In California's small community of good government advocates, there is considerable gossip about the Think Long Committee, a group of big names convened by homeless billionaire Nicolas Berggruen to study the state's goverance problems.

The gossip is the product of two things. The first is the feeling that Think Long hasn't worked all that closely with other good government groups. The second is the delay in the release of Think Long's recommendations for fixing California's troubles. Think Long was originally supposed to release its recommendations in June. Then the date slipped to September. Then October. Now it's November, and word is: they're close.

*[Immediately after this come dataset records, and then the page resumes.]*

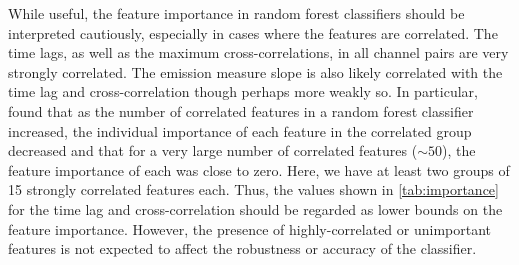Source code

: While useful, the feature importance in random forest classifiers should be interpreted cautiously, especially in cases where the features are correlated.
The time lags, as well as the maximum cross-correlations, in all channel pairs are very strongly correlated.
The emission measure slope is also likely correlated with the time lag and cross-correlation though perhaps more weakly so.
In particular, \citet{altmann_permutation_2010} found that as the number of correlated features in a random forest classifier increased, the individual importance of each feature in the correlated group decreased and that for a very large number of correlated features ($\sim50$), the feature importance of each was close to zero.
Here, we have at least two groups of 15 strongly correlated features each.
Thus, the values shown in \autoref{tab:importance} for the time lag and cross-correlation should be regarded as lower bounds on the feature importance. 
However, the presence of highly-correlated or unimportant features is not expected to affect the robustness or accuracy of the classifier.
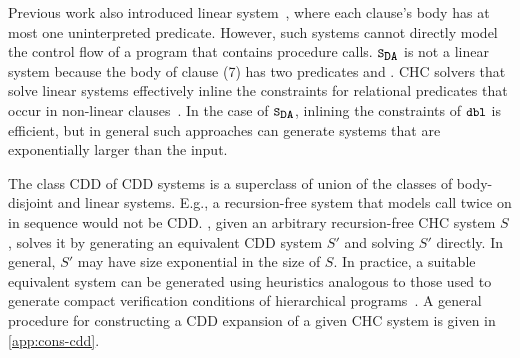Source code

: Previous work also introduced linear system~\cite{albarghouthi12a},
where each clause's body has at most one uninterpreted predicate.
%
However, such systems cannot directly model the control flow of a
program that contains procedure calls.
%
$\mcchc$ is not a linear system because the body of clause (7) has two
predicates  and .
%
CHC solvers that solve linear systems effectively inline the
constraints for relational predicates that occur in non-linear
clauses~\cite{albarghouthi12b}.
%
In the case of $\mcchc$, inlining the constraints of $\cc{dbl}$ is
efficient, but in general such approaches can generate systems that
are exponentially larger than the input.

\begin{figure}[t]
  \centering
  \begin{floatrow}[2]
      {}
      {}
  \end{floatrow}
\end{figure}

The class CDD of CDD systems is a superclass of union of the classes of
body-disjoint and linear systems.
%
%
E.g., a recursion-free system that models  
call  twice on  in sequence would not
be CDD.
%
\sys, given an arbitrary recursion-free CHC system $S$,
solves it by generating an equivalent CDD system $S'$ and
solving $S'$ directly.
%
In general, $S'$ may have size exponential in the size of
$S$.
%
In practice, a suitable equivalent system can be generated using
heuristics analogous to those used to generate compact verification
conditions of hierarchical programs~\cite{flanagan01,lal-qadeer15}.
%
A general procedure for constructing a CDD expansion of a given CHC
system is given in \autoref{app:cons-cdd}.

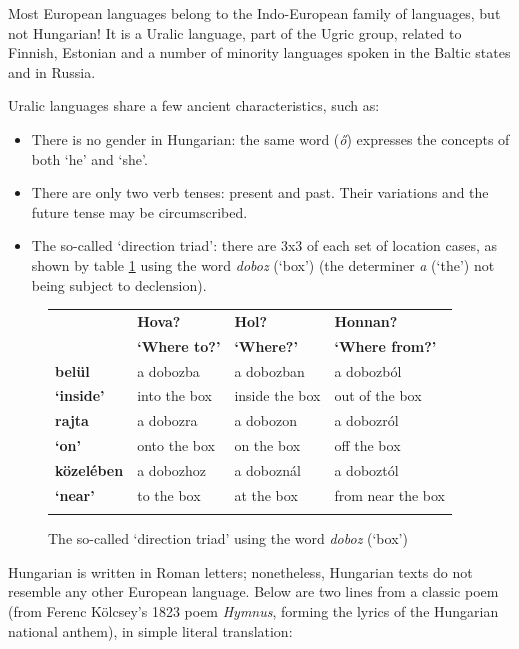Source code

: \begin{multicols}{2}
Most European languages belong to the Indo-European family of languages, but not Hungarian! It is a Uralic language, part of the Ugric group, related to Finnish, Estonian and a number of minority languages spoken in the Baltic states and in Russia.

Uralic languages share a few ancient characteristics, such as: 

\begin{itemize}
\item There is no gender in Hungarian: the same word (\textit{ő}) expresses the concepts of both `he' and `she'. 
\item There are only two verb tenses: present and past. Their variations and the future tense may be circumscribed. 
\item The so-called `direction triad': there are 3x3 of each set of location cases, as shown by table \ref{doboz_en} using the word \textit{doboz} (`box') (the determiner \textit{a} (`the') not being subject to declension).
\end{itemize}

\begin{figure}[htb]
  \setlength{\tabcolsep}{2em}
  \begin{tabularx}{\textwidth}{llll} \toprule\addlinespace
    \textbf{} & \textbf{Hova?} & \textbf{Hol?} & \textbf{Honnan?}\\
    \textbf{} & \textbf{`Where to?'} & \textbf{`Where?'} & \textbf{`Where from?'}\\
     \addlinespace\midrule\addlinespace
    \textbf{belül} & a dobozba & a dobozban & a dobozból\\
    \textbf{`inside'} & into the box & inside the box & out of the box\\
    \addlinespace\midrule\addlinespace
    \textbf{rajta} & a dobozra & a dobozon & a dobozról\\
    \textbf{`on'} & onto the box & on the box & off the box\\ 
    \addlinespace\midrule\addlinespace
    \textbf{közelében} & a dobozhoz & a doboznál & a doboztól\\
    \textbf{`near'} & to the box & at the box & from near the box\\ \addlinespace\bottomrule
  \end{tabularx}
  \caption{The so-called `direction triad' using the word \textit{doboz} (`box')}
  \label{doboz_en}
\end{figure}

Hungarian is written in Roman letters; nonetheless, Hungarian texts do not resemble any other European language. Below are two lines from a classic poem (from Ferenc Kölcsey's 1823 poem \textit{Hymnus}, forming the lyrics of the Hungarian national anthem), in simple literal translation:


\end{multicols}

The delay matters in the minds of reformers because of the good government fixation on the initiative process as the only way to fix California. The conventional wisdom is that, if Think Long wants to make changes, it needs to have initiatives drafted in time to qualify for the November 2012 ballot. And, practically, one should file now and begin the process of getting a title and summary and gathering signatures.

My take is different. Think Long should delay as long as it likes. Producing recommendations that fit together and would actually fix the state's core governance problems should be the goal -- not qualifying measures for a particular ballot. It would be even better if Think Long ignored the ballot initiative process entirely and instead urged that its recommendations be taken up in a constitutional convention, which is the better way to stitch together a new system of governance (as opposed to doing what Californians always do -- trying to fix things with one-subject-at-a-time initiatives that are sold as silver bullets but often have unintended consequences, and can't be fixed once they are passed).

Plus, when your name is Think Long, you have every right to procrastinate. The virtues of names like this are clear -- I've always thought it wise that my former Baltimore Sun colleague David Simon, who created HBO's The Wire and other TV series, named his production company Blown Deadline.

So to Think Long, think longer.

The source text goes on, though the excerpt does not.